Tanner's agreed to smuggle a sexy Latvian gymnast—the lost lady love of a heart-sick friend—out of Russia. With the Cold War at its chilliest and the Iron Curtain slammed shut, this will not be easy, especially since everybody in Eastern Europe, it seems, wants to tag along, including a subversive Slav author and the six-year-old heir to the nonexistent Lithuanian throne.

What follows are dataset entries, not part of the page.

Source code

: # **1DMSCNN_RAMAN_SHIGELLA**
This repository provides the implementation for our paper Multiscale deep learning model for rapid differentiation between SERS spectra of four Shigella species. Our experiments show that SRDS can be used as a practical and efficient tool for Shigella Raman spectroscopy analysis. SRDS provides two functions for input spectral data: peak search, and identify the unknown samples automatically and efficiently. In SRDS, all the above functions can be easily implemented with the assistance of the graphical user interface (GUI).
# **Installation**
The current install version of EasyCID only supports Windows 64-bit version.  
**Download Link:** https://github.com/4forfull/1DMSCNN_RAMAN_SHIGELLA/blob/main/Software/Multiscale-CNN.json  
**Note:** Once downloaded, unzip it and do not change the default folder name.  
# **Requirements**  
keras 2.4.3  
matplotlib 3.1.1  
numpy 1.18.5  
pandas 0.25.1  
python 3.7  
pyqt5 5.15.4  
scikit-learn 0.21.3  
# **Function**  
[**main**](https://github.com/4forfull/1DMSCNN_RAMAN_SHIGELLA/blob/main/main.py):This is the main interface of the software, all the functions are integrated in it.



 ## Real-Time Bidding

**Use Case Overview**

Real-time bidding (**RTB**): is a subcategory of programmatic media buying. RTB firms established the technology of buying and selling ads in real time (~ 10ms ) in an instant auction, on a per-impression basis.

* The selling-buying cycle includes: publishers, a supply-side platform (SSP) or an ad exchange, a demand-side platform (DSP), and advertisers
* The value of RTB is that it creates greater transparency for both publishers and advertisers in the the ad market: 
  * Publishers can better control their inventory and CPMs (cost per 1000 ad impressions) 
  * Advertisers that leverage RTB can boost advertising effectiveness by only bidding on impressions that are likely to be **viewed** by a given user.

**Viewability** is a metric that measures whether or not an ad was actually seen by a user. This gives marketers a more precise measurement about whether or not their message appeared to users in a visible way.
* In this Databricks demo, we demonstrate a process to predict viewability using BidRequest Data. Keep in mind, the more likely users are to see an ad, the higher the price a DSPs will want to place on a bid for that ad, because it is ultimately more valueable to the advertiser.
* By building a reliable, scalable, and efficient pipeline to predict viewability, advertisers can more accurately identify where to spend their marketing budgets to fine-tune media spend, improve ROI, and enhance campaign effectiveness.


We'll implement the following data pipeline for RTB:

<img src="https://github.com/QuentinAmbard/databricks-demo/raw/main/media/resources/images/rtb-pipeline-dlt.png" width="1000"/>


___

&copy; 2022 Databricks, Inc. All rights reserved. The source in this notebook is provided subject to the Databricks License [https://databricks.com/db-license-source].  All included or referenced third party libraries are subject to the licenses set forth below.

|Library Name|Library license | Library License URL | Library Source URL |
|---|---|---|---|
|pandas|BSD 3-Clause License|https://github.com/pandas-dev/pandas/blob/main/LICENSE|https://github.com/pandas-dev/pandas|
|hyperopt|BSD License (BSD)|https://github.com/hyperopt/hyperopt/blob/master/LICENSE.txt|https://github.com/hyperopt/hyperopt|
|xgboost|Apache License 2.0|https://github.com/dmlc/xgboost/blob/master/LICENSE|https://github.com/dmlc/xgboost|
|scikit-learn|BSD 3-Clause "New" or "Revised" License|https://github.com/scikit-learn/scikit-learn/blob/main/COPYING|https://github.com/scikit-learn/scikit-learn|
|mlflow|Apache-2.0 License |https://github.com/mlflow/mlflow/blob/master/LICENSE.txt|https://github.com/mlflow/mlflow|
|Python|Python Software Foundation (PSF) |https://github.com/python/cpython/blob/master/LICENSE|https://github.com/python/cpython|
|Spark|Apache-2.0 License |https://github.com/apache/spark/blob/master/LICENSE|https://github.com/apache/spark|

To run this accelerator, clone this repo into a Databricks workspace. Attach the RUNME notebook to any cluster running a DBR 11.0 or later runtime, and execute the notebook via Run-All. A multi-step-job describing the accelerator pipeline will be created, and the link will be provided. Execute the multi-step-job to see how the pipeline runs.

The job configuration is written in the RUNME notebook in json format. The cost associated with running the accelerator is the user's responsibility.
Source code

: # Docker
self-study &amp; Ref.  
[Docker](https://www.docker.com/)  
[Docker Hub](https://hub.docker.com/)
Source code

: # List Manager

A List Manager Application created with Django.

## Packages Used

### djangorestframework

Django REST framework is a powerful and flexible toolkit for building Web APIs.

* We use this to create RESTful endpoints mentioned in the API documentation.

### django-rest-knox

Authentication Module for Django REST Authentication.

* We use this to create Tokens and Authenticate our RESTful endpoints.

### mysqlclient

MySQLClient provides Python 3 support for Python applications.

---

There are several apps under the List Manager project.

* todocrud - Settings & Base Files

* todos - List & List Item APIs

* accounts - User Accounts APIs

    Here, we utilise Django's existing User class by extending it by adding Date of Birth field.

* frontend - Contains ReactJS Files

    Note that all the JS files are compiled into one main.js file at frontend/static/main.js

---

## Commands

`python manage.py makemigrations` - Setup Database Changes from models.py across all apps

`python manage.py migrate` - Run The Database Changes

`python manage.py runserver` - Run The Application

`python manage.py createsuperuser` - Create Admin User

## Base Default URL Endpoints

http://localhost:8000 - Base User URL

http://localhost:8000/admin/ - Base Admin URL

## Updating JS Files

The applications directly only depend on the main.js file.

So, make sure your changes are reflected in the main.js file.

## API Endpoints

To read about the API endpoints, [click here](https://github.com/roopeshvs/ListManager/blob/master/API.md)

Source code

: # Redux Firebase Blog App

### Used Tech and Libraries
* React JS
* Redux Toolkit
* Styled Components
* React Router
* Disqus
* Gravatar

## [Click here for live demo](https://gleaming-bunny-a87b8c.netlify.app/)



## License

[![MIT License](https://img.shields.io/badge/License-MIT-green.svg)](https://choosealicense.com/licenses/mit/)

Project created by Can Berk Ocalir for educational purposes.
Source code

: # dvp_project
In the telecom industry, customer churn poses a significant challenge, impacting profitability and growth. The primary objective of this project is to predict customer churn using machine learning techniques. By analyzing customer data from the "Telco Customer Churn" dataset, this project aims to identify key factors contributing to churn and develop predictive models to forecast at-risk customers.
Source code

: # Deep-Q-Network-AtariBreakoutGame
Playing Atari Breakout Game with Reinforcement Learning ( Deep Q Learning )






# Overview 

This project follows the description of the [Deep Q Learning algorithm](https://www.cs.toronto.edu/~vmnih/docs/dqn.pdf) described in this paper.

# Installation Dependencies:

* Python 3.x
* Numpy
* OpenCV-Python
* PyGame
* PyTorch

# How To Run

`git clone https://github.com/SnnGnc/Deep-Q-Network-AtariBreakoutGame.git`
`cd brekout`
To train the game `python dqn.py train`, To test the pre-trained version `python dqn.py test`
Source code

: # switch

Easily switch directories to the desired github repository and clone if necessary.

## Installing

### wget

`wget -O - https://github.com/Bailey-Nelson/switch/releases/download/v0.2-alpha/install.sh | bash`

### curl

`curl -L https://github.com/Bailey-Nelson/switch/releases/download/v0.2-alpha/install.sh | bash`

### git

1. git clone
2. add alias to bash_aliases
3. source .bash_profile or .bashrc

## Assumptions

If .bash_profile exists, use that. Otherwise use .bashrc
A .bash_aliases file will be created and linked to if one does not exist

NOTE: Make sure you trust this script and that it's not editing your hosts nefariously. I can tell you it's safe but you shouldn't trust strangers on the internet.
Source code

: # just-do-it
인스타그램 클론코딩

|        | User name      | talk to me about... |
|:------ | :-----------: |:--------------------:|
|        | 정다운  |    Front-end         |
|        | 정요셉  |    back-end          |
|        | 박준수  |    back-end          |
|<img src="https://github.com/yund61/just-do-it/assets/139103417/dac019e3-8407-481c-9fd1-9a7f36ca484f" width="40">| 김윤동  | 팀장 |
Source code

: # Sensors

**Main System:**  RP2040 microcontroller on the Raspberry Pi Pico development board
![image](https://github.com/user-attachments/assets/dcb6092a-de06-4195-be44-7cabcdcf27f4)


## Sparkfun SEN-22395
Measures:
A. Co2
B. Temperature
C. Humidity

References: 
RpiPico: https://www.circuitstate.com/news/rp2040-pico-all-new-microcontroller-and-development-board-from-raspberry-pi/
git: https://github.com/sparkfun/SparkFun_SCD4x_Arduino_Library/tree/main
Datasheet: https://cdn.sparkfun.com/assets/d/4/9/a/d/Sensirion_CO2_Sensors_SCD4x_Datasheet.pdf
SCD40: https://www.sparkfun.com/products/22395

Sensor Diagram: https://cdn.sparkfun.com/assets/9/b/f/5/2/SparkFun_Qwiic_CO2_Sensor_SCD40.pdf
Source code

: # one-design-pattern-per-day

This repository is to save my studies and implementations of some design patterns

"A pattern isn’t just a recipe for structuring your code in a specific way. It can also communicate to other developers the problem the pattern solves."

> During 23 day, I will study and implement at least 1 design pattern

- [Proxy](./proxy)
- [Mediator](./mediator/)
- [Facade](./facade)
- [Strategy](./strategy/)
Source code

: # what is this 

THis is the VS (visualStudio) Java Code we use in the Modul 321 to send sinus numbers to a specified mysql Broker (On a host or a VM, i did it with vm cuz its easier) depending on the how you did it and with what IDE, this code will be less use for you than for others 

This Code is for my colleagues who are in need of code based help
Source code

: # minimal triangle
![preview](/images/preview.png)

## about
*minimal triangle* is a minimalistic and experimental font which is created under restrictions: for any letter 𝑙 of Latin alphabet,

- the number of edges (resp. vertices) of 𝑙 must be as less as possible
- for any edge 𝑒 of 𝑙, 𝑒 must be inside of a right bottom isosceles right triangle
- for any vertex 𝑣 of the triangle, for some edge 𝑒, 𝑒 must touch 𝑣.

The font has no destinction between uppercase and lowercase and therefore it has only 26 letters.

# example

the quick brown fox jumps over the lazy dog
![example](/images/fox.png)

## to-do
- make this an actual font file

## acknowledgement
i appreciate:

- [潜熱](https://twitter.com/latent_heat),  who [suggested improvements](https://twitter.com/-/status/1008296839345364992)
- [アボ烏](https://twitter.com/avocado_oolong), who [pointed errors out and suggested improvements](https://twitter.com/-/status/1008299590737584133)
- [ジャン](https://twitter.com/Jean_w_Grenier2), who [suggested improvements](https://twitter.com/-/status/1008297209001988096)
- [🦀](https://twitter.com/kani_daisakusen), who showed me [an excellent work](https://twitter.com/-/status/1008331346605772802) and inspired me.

#3 in the Evan Tanner series. Evan Tanner is Lawrence Block's spy who doesn't sleep - ever since a head injury suffered during the Korean War. In this 1967 entry, his boss (of an unspecified Federal agency) wants him to head for Colombia to head off a popular revolution. Being in favor of the revolution, Tanner pleads an urgent need to go to Latvia - a friend has asked for Tanner's help in getting his girlfriend from behind the Iron Curtain. On the way to Latvia, he stops off in Macedonia to visit his love child (The Thief Who Couldn't Sleep (1966)) and then makes his unauthorized border hopping trip north, utilizing contacts made on his last adventure (The Canceled Czech (1966)). The adventure is hilarious and the view of 45 year old, cold war era geo-politics is very interesting.
Spy Evan Tanner series - Evan Tanner goes behind the Iron Curtain to bring out one woman, but soon finds himself leading a much larger group.
Ok, I admit it--this was my first Tanner book, and I just loved the idea of a man who could speak so many languages. His misadventures are always great, since he tends to be fairly clueless and just bulls along. He starts this book out trying to get a friends girlfriend out from behind the Iron Curtain in order to avoid doing a job for the secret agency that THINKS he works for them. He winds up--rescuing the girl--plus 11 other gymnists from her troop, getting a disident out of Chekaslovakia, smuggling a subversive manuscript out, getting microfilms out, and, finally rescuing a little girl who is supposedly the "true" queen of one of the Baltic countries (the country in question hadn't had a kind since about 700 A.D. but what the hey, right?)
All in all, a good "lets see what happens if we just kind of blunder along" adventure/spy story
The spy who could not sleep is off on another venture to try to get a gymnast out of Latvia (this is before the breakup of the Soviet Union) for a Latvian/american who is in love with her. On the way he stops to see his son for the first time in Macedonia. As he makes his way north to Latvia he seems to accumulate baggage and people till in a comedy of errors he arrives at his last stop before the US with 15 people in tow. a quick, light read in the humorous mode.
ISBN - 1-58547-130-5, light suspense, Pages - 216, Print Size - L, Rating - 3 All books reviewed are from the library or purchased by the reviewer.